Alternative for increase in VAT rate on culture, sports and media: The main motion relates to the intention to end as of 2026 the low VAT rate for goods and services in the area of culture, sports and media. Due to the undertaking given by the government during the debate on this on November 14, 2024 this now seems to be off the table. The motion asks the government to present an alternative to the intention to end the low VAT rate for culture, sports and media in the Spring Memorandum. However, the increase in the VAT rate still remains part of the 2025 Tax Plan – and has thus in principle been adopted as law – and in light of the above motion will therefore have to be amended before January 1, 2026.
Other relevant motions include:
- Share options start-ups and scale-ups: This motion provides for the further elaboration of tax schemes for share options for start-ups and scale-ups. This involves, on the one hand, a ‘moderate’ tax on the awarding of the share options and, on the other, a lower threshold for taxing these share options in Box 2.
- Examination of QRTCs: Under the Pillar 2 global minimum tax, innovation tax relief that reduces the tax base, such as the Dutch Innovation Box, leads to a lower effective tax rate, which can result in additional taxation to ensure the minimum tax is paid. However, (innovation) schemes in the form of ‘qualified refundable tax credits’ (QRTCs) are not considered to result in a lower effective tax rate. This motion asks the government to examine how the Netherlands can structure such a regime.
- Examination of problems regarding qualification policy and mutual fund: As of January 1, 2025 the new qualification policy will be introduced.

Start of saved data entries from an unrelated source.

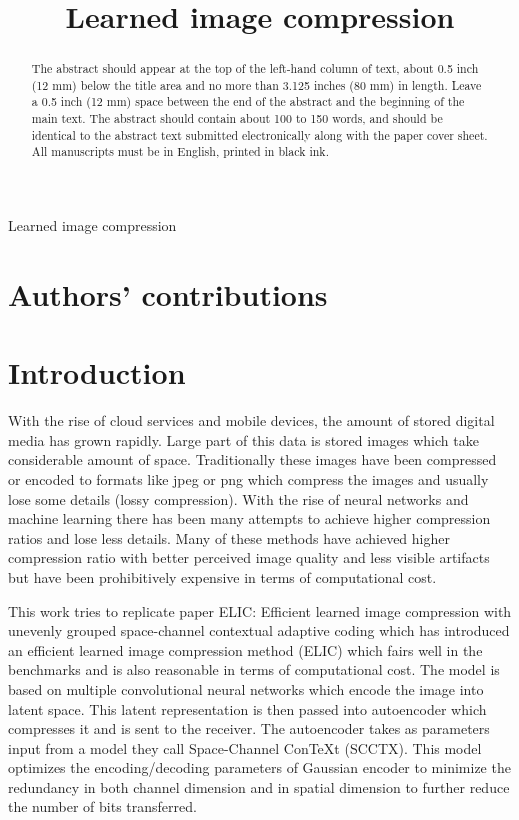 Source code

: \documentclass{article}
\title{Learned image compression}
\begin{document}
%
\maketitle
%
\begin{abstract}
The abstract should appear at the top of the left-hand column of text, about
0.5 inch (12 mm) below the title area and no more than 3.125 inches (80 mm) in
length.  Leave a 0.5 inch (12 mm) space between the end of the abstract and the
beginning of the main text.  The abstract should contain about 100 to 150
words, and should be identical to the abstract text submitted electronically
along with the paper cover sheet.  All manuscripts must be in English, printed
in black ink.
\end{abstract}
%
\begin{keywords}
Learned image compression
\end{keywords}
%

\setcounter{section}{-1}

\section{Authors' contributions}

\section{Introduction} %
\label{sec:intro}
With the rise of cloud services and mobile devices, the amount of stored digital media has grown rapidly. 
Large part of this data is stored images which take considerable amount of space.
Traditionally these images have been compressed or encoded to formats like jpeg or png which compress the images and usually lose some details (lossy compression).
With the rise of neural networks and machine learning there has been many attempts to achieve higher compression ratios and lose less details.
Many of these methods have achieved higher compression ratio with better perceived image quality and less visible artifacts but have been prohibitively expensive in terms of computational cost.

This work tries to replicate paper ELIC: Efficient learned image compression with unevenly grouped space-channel contextual adaptive coding \cite{ELIC} which has introduced an efficient learned image compression method (ELIC) which fairs well in the benchmarks and is also reasonable in terms of computational cost.
The model is based on multiple convolutional neural networks which encode the image into latent space.
This latent representation is then passed into autoencoder which compresses it and is sent to the receiver. 
The autoencoder takes as parameters input from a model they call Space-Channel ConTeXt (SCCTX).
This model optimizes the encoding/decoding parameters of Gaussian encoder to minimize the redundancy in both channel dimension and in spatial dimension to further reduce the number of bits transferred.
\end{document}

One of its features is that legal forms that are regarded as a mutual fund (fonds voor gemene rekening; FGR) will remain independently taxable. Given that both the qualification policy and the definition of a mutual fund have been changed, this may cause problems. An amendment was therefore submitted last week to postpone the introduction of the qualification policy by a year. However, that amendment was withdrawn, and a motion was presented to examine whether the overlap with the mutual fund could cause practical problems and whether these could be solved.
The Upper House of Parliament
Taking account of the above, the Lower House approved the 2025 Tax Plan package in a somewhat amended form. It is now up to the Upper House to debate the package in the coming weeks. Its introduction is therefore still subject to approval by the Upper House. The Upper House is set to vote on the 2025 Tax Plan package on Tuesday, December 17, 2024.
KPMG Meijburg & Co comments
This year there were also last-minute amendments to the bills in the Tax Plan package, some of which involved significant changes. The current political make-up of Parliament means that both in the Lower and the Upper House majorities have to be sought for the various plans. And if that was not done or was not successful in the early stages of the process, it will require intense negotiations later on, resulting in last‑minute changes. Cover for the loss of tax revenue resulting from the various proposed amendments will also have to be found. Noteworthy is that the schemes for green investments will first be scaled back, and then subsequently end completely in 2027. And that cover for lost tax revenue will also be found in limiting the amount over which maximum pension can be accrued. In 2028 there will be less inflation-adjusting, which means a tax increase for almost everyone. Cover still has to be found for the loss in tax revenue resulting from the increase in the VAT rate for the cultural sector, sports and media not proceeding.